- Work task: The entries below need to be transcribed verbatim.

-- Dataset excerpts follows --

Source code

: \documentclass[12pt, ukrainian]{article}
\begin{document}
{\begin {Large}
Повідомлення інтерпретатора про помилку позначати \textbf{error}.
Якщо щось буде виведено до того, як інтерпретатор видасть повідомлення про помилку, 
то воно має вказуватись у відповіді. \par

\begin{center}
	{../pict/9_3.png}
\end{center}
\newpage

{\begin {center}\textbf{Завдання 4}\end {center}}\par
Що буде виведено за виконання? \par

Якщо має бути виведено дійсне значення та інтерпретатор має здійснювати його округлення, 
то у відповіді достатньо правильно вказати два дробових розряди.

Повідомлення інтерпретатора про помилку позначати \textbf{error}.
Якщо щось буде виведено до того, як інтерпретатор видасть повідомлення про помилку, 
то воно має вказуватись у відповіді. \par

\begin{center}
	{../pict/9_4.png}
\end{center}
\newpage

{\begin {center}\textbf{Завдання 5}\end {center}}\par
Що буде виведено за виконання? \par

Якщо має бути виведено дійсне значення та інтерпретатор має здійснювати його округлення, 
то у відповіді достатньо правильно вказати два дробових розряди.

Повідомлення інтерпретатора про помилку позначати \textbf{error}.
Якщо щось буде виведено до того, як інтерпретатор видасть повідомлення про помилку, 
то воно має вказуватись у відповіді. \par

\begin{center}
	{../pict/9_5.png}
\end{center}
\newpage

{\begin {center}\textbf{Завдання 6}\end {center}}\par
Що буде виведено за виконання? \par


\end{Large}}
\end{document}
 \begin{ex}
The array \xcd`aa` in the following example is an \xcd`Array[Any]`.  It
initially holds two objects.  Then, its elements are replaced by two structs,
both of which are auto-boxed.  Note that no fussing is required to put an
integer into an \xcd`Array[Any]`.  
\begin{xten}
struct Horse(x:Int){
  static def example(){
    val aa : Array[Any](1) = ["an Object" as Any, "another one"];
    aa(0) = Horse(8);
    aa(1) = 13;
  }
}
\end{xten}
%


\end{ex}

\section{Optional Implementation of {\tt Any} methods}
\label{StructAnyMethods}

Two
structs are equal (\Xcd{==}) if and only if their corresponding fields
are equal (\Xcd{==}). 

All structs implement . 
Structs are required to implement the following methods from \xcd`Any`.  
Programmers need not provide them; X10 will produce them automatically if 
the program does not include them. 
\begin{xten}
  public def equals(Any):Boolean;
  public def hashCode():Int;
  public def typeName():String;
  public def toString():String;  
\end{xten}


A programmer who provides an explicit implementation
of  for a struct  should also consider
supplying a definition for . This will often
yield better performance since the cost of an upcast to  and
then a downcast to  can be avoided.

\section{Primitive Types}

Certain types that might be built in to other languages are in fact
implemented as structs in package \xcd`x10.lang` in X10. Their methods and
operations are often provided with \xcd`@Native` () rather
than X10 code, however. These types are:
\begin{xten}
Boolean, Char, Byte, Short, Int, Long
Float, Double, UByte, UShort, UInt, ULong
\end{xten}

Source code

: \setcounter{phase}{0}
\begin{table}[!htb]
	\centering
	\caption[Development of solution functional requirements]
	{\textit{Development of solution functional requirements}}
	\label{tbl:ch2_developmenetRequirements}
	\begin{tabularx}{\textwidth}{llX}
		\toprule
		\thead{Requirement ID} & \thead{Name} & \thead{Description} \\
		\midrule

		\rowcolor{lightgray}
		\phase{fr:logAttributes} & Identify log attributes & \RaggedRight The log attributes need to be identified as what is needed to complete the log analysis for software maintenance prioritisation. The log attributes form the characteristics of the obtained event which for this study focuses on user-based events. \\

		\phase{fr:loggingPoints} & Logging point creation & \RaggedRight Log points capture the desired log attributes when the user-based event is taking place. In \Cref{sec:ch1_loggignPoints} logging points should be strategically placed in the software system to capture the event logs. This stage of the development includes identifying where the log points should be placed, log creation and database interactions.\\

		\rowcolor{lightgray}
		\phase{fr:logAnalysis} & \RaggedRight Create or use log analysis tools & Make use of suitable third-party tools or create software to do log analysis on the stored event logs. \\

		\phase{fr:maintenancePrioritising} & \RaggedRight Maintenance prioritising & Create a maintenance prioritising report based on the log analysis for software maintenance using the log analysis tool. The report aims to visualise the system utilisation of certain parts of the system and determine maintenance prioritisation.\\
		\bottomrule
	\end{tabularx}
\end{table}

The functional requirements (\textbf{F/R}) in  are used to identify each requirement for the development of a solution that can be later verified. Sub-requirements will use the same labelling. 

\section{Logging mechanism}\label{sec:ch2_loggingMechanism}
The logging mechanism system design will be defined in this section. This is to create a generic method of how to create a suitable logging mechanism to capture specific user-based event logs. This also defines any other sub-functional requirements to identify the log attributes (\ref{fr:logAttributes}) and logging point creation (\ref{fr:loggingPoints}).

-- Dataset excerpts concluded --

- Task solution:
Source code

: \documentclass[12pt, ukrainian]{article}
\begin{document}
{\begin {Large}
Повідомлення інтерпретатора про помилку позначати \textbf{error}.
Якщо щось буде виведено до того, як інтерпретатор видасть повідомлення про помилку, 
то воно має вказуватись у відповіді. \par

\begin{center}
	{../pict/9_3.png}
\end{center}
\newpage

{\begin {center}\textbf{Завдання 4}\end {center}}\par
Що буде виведено за виконання? \par

Якщо має бути виведено дійсне значення та інтерпретатор має здійснювати його округлення, 
то у відповіді достатньо правильно вказати два дробових розряди.

Повідомлення інтерпретатора про помилку позначати \textbf{error}.
Якщо щось буде виведено до того, як інтерпретатор видасть повідомлення про помилку, 
то воно має вказуватись у відповіді. \par

\begin{center}
	{../pict/9_4.png}
\end{center}
\newpage

{\begin {center}\textbf{Завдання 5}\end {center}}\par
Що буде виведено за виконання? \par

Якщо має бути виведено дійсне значення та інтерпретатор має здійснювати його округлення, 
то у відповіді достатньо правильно вказати два дробових розряди.

Повідомлення інтерпретатора про помилку позначати \textbf{error}.
Якщо щось буде виведено до того, як інтерпретатор видасть повідомлення про помилку, 
то воно має вказуватись у відповіді. \par

\begin{center}
	{../pict/9_5.png}
\end{center}
\newpage

{\begin {center}\textbf{Завдання 6}\end {center}}\par
Що буде виведено за виконання? \par


\end{Large}}
\end{document}
 \begin{ex}
The array \xcd`aa` in the following example is an \xcd`Array[Any]`.  It
initially holds two objects.  Then, its elements are replaced by two structs,
both of which are auto-boxed.  Note that no fussing is required to put an
integer into an \xcd`Array[Any]`.  
\begin{xten}
struct Horse(x:Int){
  static def example(){
    val aa : Array[Any](1) = ["an Object" as Any, "another one"];
    aa(0) = Horse(8);
    aa(1) = 13;
  }
}
\end{xten}
%


\end{ex}

\section{Optional Implementation of {\tt Any} methods}
\label{StructAnyMethods}

Two
structs are equal (\Xcd{==}) if and only if their corresponding fields
are equal (\Xcd{==}). 

All structs implement . 
Structs are required to implement the following methods from \xcd`Any`.  
Programmers need not provide them; X10 will produce them automatically if 
the program does not include them. 
\begin{xten}
  public def equals(Any):Boolean;
  public def hashCode():Int;
  public def typeName():String;
  public def toString():String;  
\end{xten}


A programmer who provides an explicit implementation
of  for a struct  should also consider
supplying a definition for . This will often
yield better performance since the cost of an upcast to  and
then a downcast to  can be avoided.

\section{Primitive Types}

Certain types that might be built in to other languages are in fact
implemented as structs in package \xcd`x10.lang` in X10. Their methods and
operations are often provided with \xcd`@Native` () rather
than X10 code, however. These types are:
\begin{xten}
Boolean, Char, Byte, Short, Int, Long
Float, Double, UByte, UShort, UInt, ULong
\end{xten}

Source code

: \setcounter{phase}{0}
\begin{table}[!htb]
	\centering
	\caption[Development of solution functional requirements]
	{\textit{Development of solution functional requirements}}
	\label{tbl:ch2_developmenetRequirements}
	\begin{tabularx}{\textwidth}{llX}
		\toprule
		\thead{Requirement ID} & \thead{Name} & \thead{Description} \\
		\midrule

		\rowcolor{lightgray}
		\phase{fr:logAttributes} & Identify log attributes & \RaggedRight The log attributes need to be identified as what is needed to complete the log analysis for software maintenance prioritisation. The log attributes form the characteristics of the obtained event which for this study focuses on user-based events. \\

		\phase{fr:loggingPoints} & Logging point creation & \RaggedRight Log points capture the desired log attributes when the user-based event is taking place. In \Cref{sec:ch1_loggignPoints} logging points should be strategically placed in the software system to capture the event logs. This stage of the development includes identifying where the log points should be placed, log creation and database interactions.\\

		\rowcolor{lightgray}
		\phase{fr:logAnalysis} & \RaggedRight Create or use log analysis tools & Make use of suitable third-party tools or create software to do log analysis on the stored event logs. \\

		\phase{fr:maintenancePrioritising} & \RaggedRight Maintenance prioritising & Create a maintenance prioritising report based on the log analysis for software maintenance using the log analysis tool. The report aims to visualise the system utilisation of certain parts of the system and determine maintenance prioritisation.\\
		\bottomrule
	\end{tabularx}
\end{table}

The functional requirements (\textbf{F/R}) in  are used to identify each requirement for the development of a solution that can be later verified. Sub-requirements will use the same labelling. 

\section{Logging mechanism}\label{sec:ch2_loggingMechanism}
The logging mechanism system design will be defined in this section. This is to create a generic method of how to create a suitable logging mechanism to capture specific user-based event logs. This also defines any other sub-functional requirements to identify the log attributes (\ref{fr:logAttributes}) and logging point creation (\ref{fr:loggingPoints}).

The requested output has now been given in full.